Хорошо изученный, казалось бы, писатель-классик представал в его восприятии загадочной фигурой. В пространстве семиосферы отнюдь не исключено парадоксальное «обращение времен», так что Пушкин и Пуссен в этом смысле могут оказаться менее предсказуемыми, чем наши современники Пелевин и Кабаков.
Лотман был очень остроумен. Этим свойством, помимо всего прочего, отмечены его научные замыслы и само построение работ. Из первого абзаца небольшой статьи «Текст и структура аудитории» (1977): «Рассказывают анекдотическое происшествие из биографии известного математика П. Л. Чебышева. На лекцию ученого, посвященную математическим аспектам раскройки платья, явилась непредусмотренная аудитория: портные, модные барыни и проч. Однако первая же фраза лектора: „Предположим для простоты, что человеческое тело имеет форму шара“ обратила их в бегство. В зале остались лишь математики, которые не находили в таком начале ничего удивительного. Текст „отобрал“ себе аудиторию, создав ее по образу и подобию своему»[6]. Анекдотическое введение очень рационально в прагматическом отношении: смеясь, читатель осознает серьезную культурную проблему с неожиданной легкостью.

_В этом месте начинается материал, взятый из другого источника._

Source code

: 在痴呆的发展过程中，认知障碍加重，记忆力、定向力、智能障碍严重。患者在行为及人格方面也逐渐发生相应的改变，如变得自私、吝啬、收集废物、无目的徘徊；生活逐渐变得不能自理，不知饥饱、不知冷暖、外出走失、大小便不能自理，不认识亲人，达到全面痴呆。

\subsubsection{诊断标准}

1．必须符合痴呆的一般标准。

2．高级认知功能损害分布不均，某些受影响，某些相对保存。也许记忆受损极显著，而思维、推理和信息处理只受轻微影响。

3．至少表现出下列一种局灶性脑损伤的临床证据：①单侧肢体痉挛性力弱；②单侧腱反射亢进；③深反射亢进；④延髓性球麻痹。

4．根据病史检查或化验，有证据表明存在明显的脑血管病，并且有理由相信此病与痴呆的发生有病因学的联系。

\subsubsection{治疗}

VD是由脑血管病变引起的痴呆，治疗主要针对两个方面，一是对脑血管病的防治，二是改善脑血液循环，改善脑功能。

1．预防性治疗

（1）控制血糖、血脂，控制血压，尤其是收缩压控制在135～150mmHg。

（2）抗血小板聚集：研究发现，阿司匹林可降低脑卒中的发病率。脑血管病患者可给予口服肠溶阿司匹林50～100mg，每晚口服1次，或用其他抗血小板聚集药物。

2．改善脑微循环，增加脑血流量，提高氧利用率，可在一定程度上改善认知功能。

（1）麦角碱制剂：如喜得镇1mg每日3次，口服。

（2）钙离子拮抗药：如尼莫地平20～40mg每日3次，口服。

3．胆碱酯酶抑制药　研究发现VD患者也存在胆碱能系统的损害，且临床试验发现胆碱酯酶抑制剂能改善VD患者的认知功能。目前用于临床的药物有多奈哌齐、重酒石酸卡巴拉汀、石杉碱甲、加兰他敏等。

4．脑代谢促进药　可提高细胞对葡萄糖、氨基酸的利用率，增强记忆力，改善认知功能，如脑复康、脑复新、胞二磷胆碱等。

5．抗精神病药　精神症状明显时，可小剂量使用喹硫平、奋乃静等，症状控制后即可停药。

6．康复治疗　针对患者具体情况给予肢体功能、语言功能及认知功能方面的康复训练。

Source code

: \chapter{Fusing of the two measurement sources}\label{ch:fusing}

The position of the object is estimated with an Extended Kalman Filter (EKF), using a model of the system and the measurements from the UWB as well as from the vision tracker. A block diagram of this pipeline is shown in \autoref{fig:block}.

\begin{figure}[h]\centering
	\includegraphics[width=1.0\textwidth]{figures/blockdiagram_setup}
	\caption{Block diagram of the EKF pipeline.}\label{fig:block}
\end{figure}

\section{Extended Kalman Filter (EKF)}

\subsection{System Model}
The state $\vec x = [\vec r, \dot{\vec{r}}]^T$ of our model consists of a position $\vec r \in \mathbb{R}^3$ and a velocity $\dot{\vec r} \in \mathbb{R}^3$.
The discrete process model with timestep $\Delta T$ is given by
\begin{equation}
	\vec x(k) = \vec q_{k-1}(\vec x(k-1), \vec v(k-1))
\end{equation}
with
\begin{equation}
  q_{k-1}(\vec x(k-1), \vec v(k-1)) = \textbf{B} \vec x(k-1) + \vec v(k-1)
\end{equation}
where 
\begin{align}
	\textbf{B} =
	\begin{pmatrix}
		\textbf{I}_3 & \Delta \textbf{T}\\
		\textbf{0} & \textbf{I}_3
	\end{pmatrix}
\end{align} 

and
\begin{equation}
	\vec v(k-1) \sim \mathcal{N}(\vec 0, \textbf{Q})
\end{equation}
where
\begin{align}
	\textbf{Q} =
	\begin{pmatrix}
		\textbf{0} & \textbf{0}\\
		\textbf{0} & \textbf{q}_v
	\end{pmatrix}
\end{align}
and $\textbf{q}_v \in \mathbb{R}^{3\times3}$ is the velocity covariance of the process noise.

В свое время появление каждой новой работы Лотмана становилось событием. Его лекции собирали огромную аудиторию, и властям (например, в Москве) не раз приходилось принимать специальные меры для сохранения общественного порядка. За лотмановскими книгами выстраивались длиннейшие очереди. Он был — без какого-либо преувеличения — властителем умов и героем интеллигенции. Он получил международное признание, ему посвящались конференции, о нем писали во всем мире[7].
Между тем, когда схлынула первая мощная волна семиотической моды, в аудитории возникло ощущение некоторой пресыщенности. Резкие социальные сдвиги сказались на интеллектуальном климате, и сравнительно легкая доступность научной информации, ранее дефицитной, породила иллюзию, что с семиотикой «уже все ясно». Так или иначе, в первой половине 1990х В. Н. Топоров, один из лидеров отечественной семиотики, имел основания писать: «Новое поколение исследователей нередко склонно более строго судить результаты „тартуско-московского“ семиотического движения, и чрезмерные комплименты постепенно уступают место равнодушию или даже упрекам, не желающим считаться с реалиями положения в нашей науке и нашей жизни. Нужно иметь в виду, что результаты этого движения не ограничиваются только его научной значимостью. Оно было, несомненно, и событием во всей нашей культурной жизни, и далеко не все плоды этого события востребованы и осмыслены»[8]. С этим нельзя не согласиться.
Сейчас труды Лотмана изданы большими тиражами. Его портреты можно видеть на университетских кафедрах разных стран рядом с портретами других классиков науки. Значит ли это, что он по-настоящему прочитан?
Тому, кто читал и перечитывал Лотмана в разные годы жизни, знакомо ощущение, будто в его текстах, помимо уже усвоенной информации, заключена энергия «самовозрастающего логоса». Иными словами, его научному наследию словно передались свойства самой творческой личности, и прежде всего — способность к непредсказуемому саморазвитию. А это значит, что аудитория, которую «отбирают» лотмановские тексты, открыта для продолжения диалога.
Это напоминает мне об одном классическом примере — «Менинах» Веласкеса. Мастер построил композицию с такой точки зрения, чтобы каждый новый зритель становился полноправным участником гениально замысленной семиотической игры (о чем с блеском писал Мишель Фуко в первой главе книги «Слова и вещи»). Если учесть, что в свое время именно с этой точки зрения на картину смотрели испанские короли, можно быть уверенным, что при всякой новой постановке спектакля, спланированного Веласкесом, зрителю обеспечено место в «королевской ложе».
В сходном положении может оказаться читатель Лотмана, если поймет, что чтение — это труд и творчество. Тогда колоссальная энергия мысли, вложенная автором, станет источником его собственной, читательской энергии, порождающей новую мысль.